Malgré les demandes élyséennes, Meta a refusé de retirer une vidéo générée par IA qui laissait croire qu’un putsch militaire avait renversé Emmanuel Macron. "Ces gens-là se moquent de nous et ils nous mettent en danger", s’est insurgé le président de la République. Les réseaux sociaux américains ne font même plus semblant de lutter contre les faux contenus amplifiés par des armées de bots qui dénigrent l’UE. La vie des Américains - mais aussi des Chinois et des Russes - serait, il est vrai, tellement plus simple si les 27 se déchiraient et devaient demain négocier individuellement avec eux.

La fin de non-recevoir de Meta n’est pas le seul camouflet essuyé cette semaine par l’Europe. Le 16 décembre, le représentant de la Maison-Blanche pour le Commerce menaçait de représailles des fleurons technologiques européens tels SAP, Spotify ou Mistral si Bruxelles n’allégeait pas ses régulations en matière technologique. Une séquence d’une estomaquante mauvaise foi. Les textes européens traitent sur un pied d’égalité toutes les plateformes web, quel que soit leur pays d’origine - c’est leur envergure qui détermine le niveau de sécurité qu’elles doivent respecter. Le plus ironique, ici, est que la tech américaine se plaint de son meilleur client à l’international.

L’épargne européenne file aux Etats-Unis

Car les Européens financent généreusement les Gafam. Chaque année, des centaines de milliards d’euros d’épargne traversent l’Atlantique et "alimentent en actions les entreprises américaines qui se renforcent et reviennent en Europe acheter nos entreprises européennes avec notre propre argent", se désolait l’an dernier sur France 24 l’ancien Premier ministre italien et auteur d’un rapport sur le marché unique européen Enrico Letta. L’investissement total dans les actions américaines par les ménages de la zone euro est passé de 372 milliards d’euros en 2020 à 821 milliards en 2024, pointait en mars, dans Les Echos, les eurodéputés Pascal Canfin et Stéphanie Yon-Courtin.

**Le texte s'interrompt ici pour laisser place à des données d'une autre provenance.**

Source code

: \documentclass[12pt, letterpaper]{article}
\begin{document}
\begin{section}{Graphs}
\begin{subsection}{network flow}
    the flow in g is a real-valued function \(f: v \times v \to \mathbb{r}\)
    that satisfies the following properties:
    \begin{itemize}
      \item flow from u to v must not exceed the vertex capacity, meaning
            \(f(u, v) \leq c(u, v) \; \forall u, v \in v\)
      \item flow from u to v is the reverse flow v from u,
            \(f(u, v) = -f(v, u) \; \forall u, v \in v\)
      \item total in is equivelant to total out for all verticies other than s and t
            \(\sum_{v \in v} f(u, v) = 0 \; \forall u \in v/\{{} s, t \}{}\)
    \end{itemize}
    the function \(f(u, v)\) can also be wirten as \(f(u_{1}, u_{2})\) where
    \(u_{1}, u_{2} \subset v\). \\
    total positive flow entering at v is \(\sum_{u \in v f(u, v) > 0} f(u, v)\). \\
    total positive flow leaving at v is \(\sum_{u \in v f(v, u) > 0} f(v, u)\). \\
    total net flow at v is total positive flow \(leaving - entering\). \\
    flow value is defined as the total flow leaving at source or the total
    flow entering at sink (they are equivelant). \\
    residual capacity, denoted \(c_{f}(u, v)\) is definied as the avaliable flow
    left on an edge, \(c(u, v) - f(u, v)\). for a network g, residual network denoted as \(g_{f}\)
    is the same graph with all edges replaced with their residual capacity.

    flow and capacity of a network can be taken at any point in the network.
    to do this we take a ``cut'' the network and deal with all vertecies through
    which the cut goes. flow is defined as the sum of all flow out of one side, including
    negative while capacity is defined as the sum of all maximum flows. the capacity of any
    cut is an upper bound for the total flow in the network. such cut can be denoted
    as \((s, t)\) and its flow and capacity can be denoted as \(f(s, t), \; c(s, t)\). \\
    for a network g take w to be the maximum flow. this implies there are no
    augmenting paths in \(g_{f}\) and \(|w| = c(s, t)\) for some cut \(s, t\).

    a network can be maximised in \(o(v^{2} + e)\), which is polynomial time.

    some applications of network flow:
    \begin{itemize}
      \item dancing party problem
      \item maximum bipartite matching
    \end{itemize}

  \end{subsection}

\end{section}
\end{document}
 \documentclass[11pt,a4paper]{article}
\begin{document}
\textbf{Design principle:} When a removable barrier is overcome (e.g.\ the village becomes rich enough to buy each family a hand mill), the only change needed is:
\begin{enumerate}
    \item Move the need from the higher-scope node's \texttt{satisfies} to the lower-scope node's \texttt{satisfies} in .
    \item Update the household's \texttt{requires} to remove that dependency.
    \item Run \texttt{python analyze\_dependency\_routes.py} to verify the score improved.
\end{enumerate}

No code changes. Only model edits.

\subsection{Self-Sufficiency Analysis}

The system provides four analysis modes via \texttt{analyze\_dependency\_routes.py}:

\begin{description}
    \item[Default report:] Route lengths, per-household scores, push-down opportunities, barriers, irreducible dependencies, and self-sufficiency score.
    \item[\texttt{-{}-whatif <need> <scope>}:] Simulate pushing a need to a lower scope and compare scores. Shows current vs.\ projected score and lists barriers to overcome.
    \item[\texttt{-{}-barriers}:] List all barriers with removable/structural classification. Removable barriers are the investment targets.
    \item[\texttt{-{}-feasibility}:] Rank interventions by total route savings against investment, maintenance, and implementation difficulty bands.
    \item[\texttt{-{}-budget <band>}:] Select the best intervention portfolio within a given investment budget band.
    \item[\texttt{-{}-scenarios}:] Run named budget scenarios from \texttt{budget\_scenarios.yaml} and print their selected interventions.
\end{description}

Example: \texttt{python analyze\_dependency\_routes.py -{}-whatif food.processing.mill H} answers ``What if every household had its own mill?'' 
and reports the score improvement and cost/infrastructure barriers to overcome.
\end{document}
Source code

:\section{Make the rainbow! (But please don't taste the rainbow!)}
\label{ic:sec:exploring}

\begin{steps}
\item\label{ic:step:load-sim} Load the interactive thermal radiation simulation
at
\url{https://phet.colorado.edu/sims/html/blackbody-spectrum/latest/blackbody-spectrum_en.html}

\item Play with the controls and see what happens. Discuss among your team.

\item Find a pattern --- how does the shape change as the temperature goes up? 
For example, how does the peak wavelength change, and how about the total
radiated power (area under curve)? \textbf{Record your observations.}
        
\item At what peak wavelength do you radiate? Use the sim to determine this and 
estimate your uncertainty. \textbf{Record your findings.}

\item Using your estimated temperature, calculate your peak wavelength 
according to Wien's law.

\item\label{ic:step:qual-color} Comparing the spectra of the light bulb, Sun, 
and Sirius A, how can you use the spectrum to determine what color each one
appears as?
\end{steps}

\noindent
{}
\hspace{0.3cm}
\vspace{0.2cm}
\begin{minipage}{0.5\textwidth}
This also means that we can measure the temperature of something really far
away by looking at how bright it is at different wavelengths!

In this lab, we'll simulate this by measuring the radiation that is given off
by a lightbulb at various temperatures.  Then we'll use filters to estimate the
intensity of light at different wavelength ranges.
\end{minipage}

Dans la sphère numérique, les Etats-Unis sont le fournisseur quasi exclusif de l’Europe. N’était le chinois TikTok, ils régneraient sans partage sur leurs réseaux sociaux (Instagram, Facebook, X, YouTube, etc.). Le Vieux Continent est également accro aux outils de cybersécurité de l’Oncle Sam. Et ne parlons même pas de sa dépendance aux logiciels et aux clouds : elle lui coûte 265 milliards d’euros chaque année, pointe une étude du cabinet Asterès pour le Cigref.

La riposte des Européens

Les Américains auraient intérêt à préserver cette relation déséquilibrée sans trop s’en vanter. Mais le retour de Donald Trump leur fait penser qu’ils peuvent pousser encore leur avantage. Une avidité qui n’est pas sans risque. L’immense marché des 27 – plus grand que celui des Etats-Unis - est une composante essentielle de la bonne santé des colosses technologiques américains. Il pourrait se muer en puissant tremplin pour les entreprises européennes si les 27 donnent enfin à celles-ci la liberté de se déployer dans n’importe quel Etat, avec un corpus unique de règles. C’est tout l’enjeu du projet de "28e régime".

Sous la houlette de la commissaire aux services financiers, Maria Luís Albuquerque, l’union de l’épargne et de l’investissement (UEI) progresse également. Le gouverneur de la Banque de France François Villeroy de Galhau le relevait dans un récent discours, préconisant de prioriser les mesures qui "augmenteront les fonds propres et le capital-risque". Par exemple, la création d’un superviseur européen à la manière de la SEC américaine, le développement de fonds de pension européens, celui de partenariats public-privé ambitieux en matière de capital-risque ou encore le lancement de produit d’épargne accessibles aux ménages. Un chantier complexe, qui pourrait remettre l’Europe sur de bons rails. Et la sortir de la relation sadomasochiste qu’elle entretient avec la tech américaine.